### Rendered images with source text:
══════

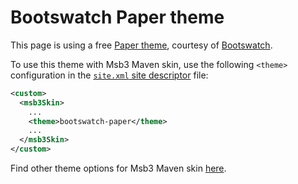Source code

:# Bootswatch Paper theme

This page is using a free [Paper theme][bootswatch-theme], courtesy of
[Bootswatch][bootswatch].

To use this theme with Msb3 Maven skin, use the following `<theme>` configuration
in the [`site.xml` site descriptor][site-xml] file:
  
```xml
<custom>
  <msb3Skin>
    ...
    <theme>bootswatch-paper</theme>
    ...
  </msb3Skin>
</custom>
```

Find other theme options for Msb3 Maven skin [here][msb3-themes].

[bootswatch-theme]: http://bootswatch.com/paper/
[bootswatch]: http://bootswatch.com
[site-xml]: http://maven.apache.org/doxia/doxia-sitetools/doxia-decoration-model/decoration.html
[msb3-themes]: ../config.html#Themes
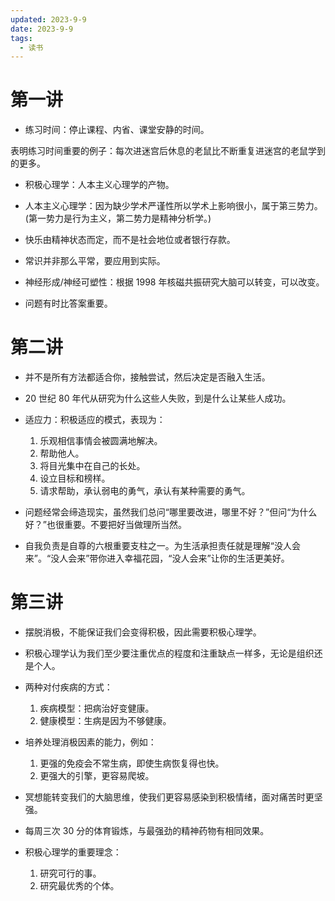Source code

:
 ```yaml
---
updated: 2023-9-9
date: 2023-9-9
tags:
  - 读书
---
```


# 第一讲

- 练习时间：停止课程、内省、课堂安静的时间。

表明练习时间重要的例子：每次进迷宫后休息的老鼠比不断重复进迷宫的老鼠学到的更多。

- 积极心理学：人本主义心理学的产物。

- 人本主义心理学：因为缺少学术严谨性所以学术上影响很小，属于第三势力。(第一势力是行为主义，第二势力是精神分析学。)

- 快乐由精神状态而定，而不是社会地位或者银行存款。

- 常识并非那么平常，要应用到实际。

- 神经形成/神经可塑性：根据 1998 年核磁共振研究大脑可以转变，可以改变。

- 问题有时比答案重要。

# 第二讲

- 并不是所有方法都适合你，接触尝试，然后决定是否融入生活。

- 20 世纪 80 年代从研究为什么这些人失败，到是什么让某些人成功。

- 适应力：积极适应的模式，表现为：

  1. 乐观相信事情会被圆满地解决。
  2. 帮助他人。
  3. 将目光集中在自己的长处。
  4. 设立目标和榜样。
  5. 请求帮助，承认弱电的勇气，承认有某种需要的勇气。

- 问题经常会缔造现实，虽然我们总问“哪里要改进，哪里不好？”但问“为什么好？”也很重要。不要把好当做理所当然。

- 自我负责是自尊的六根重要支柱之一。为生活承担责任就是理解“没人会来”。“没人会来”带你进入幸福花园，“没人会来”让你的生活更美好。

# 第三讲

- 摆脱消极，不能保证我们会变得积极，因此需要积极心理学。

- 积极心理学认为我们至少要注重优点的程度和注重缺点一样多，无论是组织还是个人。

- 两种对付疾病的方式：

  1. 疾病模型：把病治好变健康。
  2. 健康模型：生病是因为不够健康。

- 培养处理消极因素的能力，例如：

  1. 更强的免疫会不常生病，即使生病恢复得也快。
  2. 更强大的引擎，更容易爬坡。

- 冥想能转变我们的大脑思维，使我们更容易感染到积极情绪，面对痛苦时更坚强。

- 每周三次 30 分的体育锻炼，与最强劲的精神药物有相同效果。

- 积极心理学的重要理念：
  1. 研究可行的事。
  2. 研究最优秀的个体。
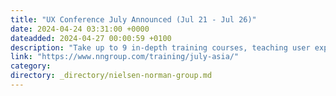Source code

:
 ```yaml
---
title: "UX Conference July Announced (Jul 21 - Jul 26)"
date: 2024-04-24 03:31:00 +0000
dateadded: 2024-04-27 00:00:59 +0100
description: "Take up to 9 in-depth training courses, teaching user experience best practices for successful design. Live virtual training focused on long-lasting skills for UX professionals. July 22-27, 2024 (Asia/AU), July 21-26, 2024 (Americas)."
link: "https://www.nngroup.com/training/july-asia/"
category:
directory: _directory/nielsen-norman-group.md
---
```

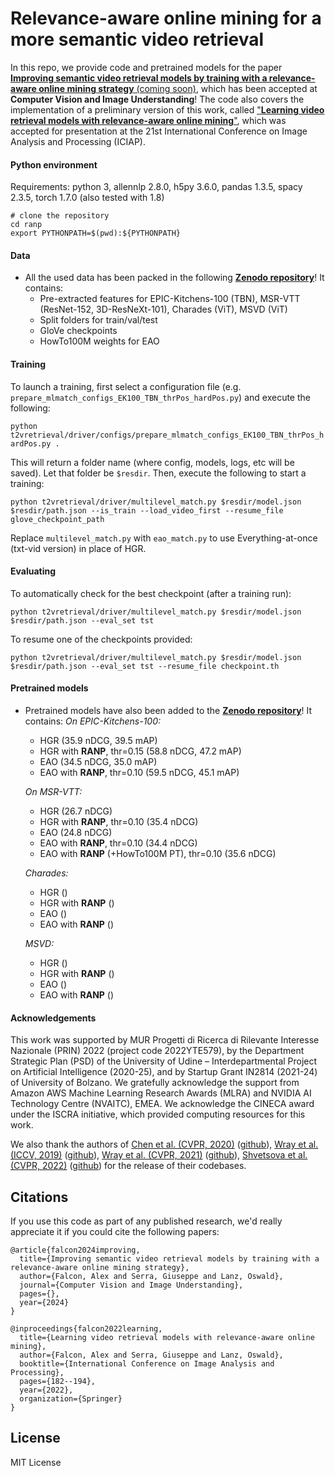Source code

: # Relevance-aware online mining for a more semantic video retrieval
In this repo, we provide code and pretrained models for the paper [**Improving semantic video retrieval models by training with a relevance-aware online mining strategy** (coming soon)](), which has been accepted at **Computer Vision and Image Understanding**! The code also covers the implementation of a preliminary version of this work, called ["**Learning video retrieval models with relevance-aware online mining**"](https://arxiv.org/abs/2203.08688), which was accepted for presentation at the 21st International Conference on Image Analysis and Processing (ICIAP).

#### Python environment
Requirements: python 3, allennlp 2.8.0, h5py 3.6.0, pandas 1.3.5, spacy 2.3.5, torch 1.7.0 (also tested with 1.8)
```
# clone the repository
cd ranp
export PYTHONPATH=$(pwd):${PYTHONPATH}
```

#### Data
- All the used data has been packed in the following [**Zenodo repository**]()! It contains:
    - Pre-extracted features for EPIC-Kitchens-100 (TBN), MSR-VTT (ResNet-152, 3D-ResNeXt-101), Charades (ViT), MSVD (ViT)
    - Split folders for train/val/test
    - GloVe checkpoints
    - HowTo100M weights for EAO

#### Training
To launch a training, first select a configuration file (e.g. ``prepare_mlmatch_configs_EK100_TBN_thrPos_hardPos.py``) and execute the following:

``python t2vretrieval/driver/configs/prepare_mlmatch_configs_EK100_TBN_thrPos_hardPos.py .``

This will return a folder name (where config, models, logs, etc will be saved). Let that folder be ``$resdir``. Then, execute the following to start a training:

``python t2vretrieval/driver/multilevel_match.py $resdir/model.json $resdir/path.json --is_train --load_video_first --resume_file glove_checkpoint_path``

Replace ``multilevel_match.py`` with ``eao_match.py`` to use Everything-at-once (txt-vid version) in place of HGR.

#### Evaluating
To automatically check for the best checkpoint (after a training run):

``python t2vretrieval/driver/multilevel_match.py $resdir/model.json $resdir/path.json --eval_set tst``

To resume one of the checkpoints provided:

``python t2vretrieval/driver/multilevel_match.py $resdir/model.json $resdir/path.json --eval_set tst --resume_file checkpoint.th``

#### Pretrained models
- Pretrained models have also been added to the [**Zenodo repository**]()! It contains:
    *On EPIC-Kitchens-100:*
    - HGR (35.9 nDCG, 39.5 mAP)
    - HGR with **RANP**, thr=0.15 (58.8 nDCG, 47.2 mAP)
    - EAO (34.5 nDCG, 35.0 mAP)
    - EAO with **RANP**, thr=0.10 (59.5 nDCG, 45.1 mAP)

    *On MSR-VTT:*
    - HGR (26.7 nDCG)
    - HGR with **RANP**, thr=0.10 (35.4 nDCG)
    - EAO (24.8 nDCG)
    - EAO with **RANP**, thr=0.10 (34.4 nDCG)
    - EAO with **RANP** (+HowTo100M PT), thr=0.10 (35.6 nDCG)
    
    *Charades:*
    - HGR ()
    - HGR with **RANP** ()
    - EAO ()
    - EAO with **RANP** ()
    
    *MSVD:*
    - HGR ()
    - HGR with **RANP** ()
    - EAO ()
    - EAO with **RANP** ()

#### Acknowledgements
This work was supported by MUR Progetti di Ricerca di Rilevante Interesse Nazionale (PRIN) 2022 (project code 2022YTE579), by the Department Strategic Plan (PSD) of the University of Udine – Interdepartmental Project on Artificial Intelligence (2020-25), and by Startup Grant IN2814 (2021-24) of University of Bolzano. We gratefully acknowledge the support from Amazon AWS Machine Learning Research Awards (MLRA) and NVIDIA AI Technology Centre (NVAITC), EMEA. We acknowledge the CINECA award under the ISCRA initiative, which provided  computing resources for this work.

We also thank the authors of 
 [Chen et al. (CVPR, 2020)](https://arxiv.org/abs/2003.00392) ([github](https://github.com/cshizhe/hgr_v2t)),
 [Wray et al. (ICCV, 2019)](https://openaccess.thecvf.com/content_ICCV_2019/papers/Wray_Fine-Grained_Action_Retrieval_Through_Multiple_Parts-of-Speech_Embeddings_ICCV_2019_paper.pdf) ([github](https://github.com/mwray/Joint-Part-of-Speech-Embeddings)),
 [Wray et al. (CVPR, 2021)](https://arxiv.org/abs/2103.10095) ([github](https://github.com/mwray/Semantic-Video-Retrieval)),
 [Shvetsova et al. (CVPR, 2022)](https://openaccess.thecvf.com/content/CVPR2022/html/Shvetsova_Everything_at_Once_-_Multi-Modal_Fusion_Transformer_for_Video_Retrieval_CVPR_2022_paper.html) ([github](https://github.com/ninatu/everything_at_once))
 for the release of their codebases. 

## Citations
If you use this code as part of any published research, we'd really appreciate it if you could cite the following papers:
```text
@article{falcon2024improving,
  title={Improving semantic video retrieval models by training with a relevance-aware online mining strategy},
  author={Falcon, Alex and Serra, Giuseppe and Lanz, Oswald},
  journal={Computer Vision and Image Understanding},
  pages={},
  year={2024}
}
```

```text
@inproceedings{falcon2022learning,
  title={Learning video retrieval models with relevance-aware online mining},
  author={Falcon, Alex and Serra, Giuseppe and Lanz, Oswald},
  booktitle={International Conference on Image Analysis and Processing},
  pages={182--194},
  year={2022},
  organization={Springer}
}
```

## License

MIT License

══════

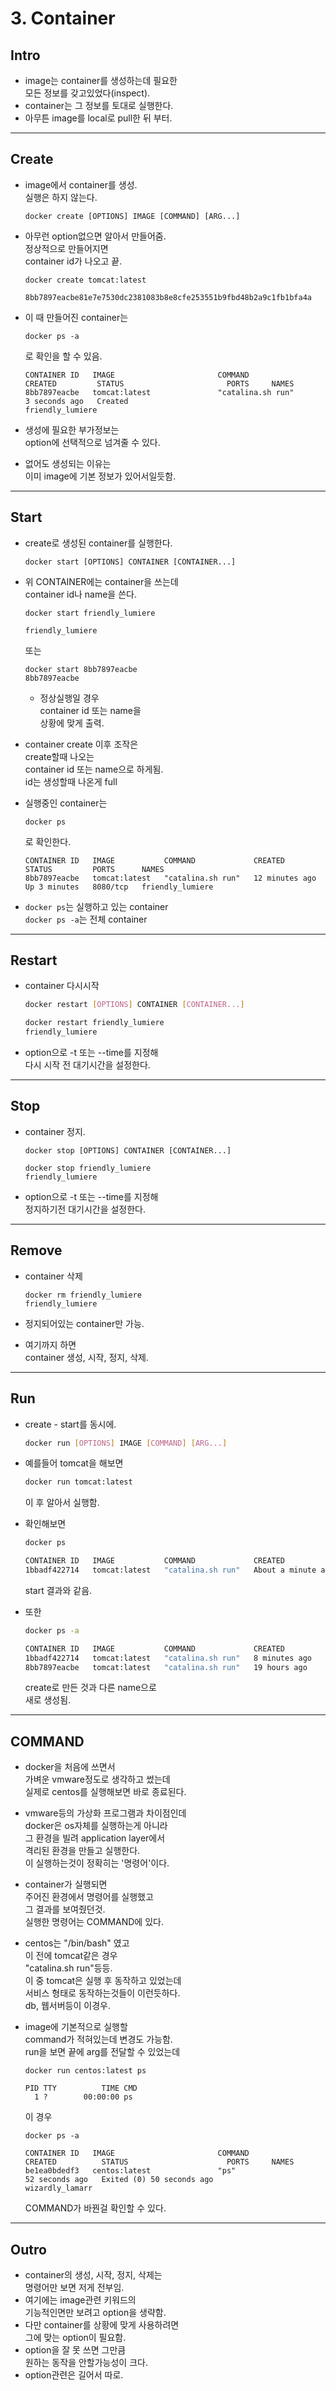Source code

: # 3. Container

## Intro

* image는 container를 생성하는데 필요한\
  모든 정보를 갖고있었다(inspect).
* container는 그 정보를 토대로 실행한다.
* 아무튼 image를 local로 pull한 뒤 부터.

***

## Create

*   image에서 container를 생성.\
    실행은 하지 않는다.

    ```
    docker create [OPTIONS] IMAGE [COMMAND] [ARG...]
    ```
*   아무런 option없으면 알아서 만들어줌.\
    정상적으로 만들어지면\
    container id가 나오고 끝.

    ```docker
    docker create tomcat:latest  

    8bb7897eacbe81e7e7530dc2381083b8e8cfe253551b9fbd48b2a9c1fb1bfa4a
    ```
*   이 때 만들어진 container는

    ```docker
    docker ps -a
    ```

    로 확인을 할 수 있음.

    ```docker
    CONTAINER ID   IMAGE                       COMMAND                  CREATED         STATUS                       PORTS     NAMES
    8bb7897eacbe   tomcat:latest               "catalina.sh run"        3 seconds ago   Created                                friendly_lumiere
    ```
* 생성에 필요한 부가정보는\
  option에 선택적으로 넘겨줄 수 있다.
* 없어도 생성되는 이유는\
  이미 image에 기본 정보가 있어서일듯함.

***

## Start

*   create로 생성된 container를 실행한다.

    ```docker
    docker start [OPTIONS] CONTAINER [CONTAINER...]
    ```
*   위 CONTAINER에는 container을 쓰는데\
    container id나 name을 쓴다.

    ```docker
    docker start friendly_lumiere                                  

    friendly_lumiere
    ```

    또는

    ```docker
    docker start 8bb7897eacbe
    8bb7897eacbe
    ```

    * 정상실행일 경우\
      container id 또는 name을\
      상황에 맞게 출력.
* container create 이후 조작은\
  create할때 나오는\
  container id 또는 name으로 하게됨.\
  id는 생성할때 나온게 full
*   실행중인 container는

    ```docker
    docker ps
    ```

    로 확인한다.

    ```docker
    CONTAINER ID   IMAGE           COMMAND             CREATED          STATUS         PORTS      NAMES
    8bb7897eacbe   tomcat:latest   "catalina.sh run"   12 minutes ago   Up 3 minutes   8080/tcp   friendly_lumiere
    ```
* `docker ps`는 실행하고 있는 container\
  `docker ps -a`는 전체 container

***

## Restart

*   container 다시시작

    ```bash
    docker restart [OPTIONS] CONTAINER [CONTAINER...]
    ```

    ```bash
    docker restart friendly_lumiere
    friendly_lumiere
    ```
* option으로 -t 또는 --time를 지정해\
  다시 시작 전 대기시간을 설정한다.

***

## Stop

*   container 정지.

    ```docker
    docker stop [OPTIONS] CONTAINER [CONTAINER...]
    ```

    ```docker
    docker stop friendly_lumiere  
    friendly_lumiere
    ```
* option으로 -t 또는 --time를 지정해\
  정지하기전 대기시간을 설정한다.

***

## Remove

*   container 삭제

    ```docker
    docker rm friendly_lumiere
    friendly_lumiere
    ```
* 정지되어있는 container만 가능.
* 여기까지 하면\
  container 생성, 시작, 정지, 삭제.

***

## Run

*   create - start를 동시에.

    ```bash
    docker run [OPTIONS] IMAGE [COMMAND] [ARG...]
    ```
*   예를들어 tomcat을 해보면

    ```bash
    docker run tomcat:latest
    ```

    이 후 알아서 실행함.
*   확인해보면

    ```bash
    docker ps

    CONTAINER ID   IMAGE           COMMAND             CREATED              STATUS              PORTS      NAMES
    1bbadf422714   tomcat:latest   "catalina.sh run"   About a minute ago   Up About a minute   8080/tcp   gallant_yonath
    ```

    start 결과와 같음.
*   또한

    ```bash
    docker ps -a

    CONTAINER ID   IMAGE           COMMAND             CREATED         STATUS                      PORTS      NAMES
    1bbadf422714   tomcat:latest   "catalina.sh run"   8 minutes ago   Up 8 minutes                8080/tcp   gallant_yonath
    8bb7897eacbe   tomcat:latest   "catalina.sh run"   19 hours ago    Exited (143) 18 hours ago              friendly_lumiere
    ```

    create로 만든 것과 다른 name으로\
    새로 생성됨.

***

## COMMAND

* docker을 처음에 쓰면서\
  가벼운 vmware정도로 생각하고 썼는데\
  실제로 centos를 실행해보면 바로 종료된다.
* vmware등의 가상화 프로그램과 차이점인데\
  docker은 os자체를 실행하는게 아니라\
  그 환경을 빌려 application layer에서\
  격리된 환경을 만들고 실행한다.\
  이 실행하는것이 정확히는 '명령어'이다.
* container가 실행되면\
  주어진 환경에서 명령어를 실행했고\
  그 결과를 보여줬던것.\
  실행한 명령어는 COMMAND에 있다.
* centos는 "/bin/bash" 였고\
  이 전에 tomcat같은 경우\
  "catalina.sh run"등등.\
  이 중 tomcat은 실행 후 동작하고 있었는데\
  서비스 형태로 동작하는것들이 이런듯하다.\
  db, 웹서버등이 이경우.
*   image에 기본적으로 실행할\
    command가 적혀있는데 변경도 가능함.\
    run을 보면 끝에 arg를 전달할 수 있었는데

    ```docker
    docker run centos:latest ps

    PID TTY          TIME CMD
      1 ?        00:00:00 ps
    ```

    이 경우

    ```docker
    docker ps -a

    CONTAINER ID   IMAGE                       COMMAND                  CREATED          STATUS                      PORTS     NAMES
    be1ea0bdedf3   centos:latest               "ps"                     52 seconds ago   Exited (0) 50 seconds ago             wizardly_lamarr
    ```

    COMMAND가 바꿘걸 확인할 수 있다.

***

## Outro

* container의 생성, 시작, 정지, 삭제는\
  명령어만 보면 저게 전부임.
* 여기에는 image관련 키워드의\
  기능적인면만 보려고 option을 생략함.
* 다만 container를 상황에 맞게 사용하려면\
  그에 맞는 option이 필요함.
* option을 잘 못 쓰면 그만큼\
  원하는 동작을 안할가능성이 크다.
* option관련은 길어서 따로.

══════

The expected output is every line of the records in which the string "EPIC" appears.

    - Pre-extracted features for EPIC-Kitchens-100 (TBN), MSR-VTT (ResNet-152, 3D-ResNeXt-101), Charades (ViT), MSVD (ViT)
    *On EPIC-Kitchens-100:*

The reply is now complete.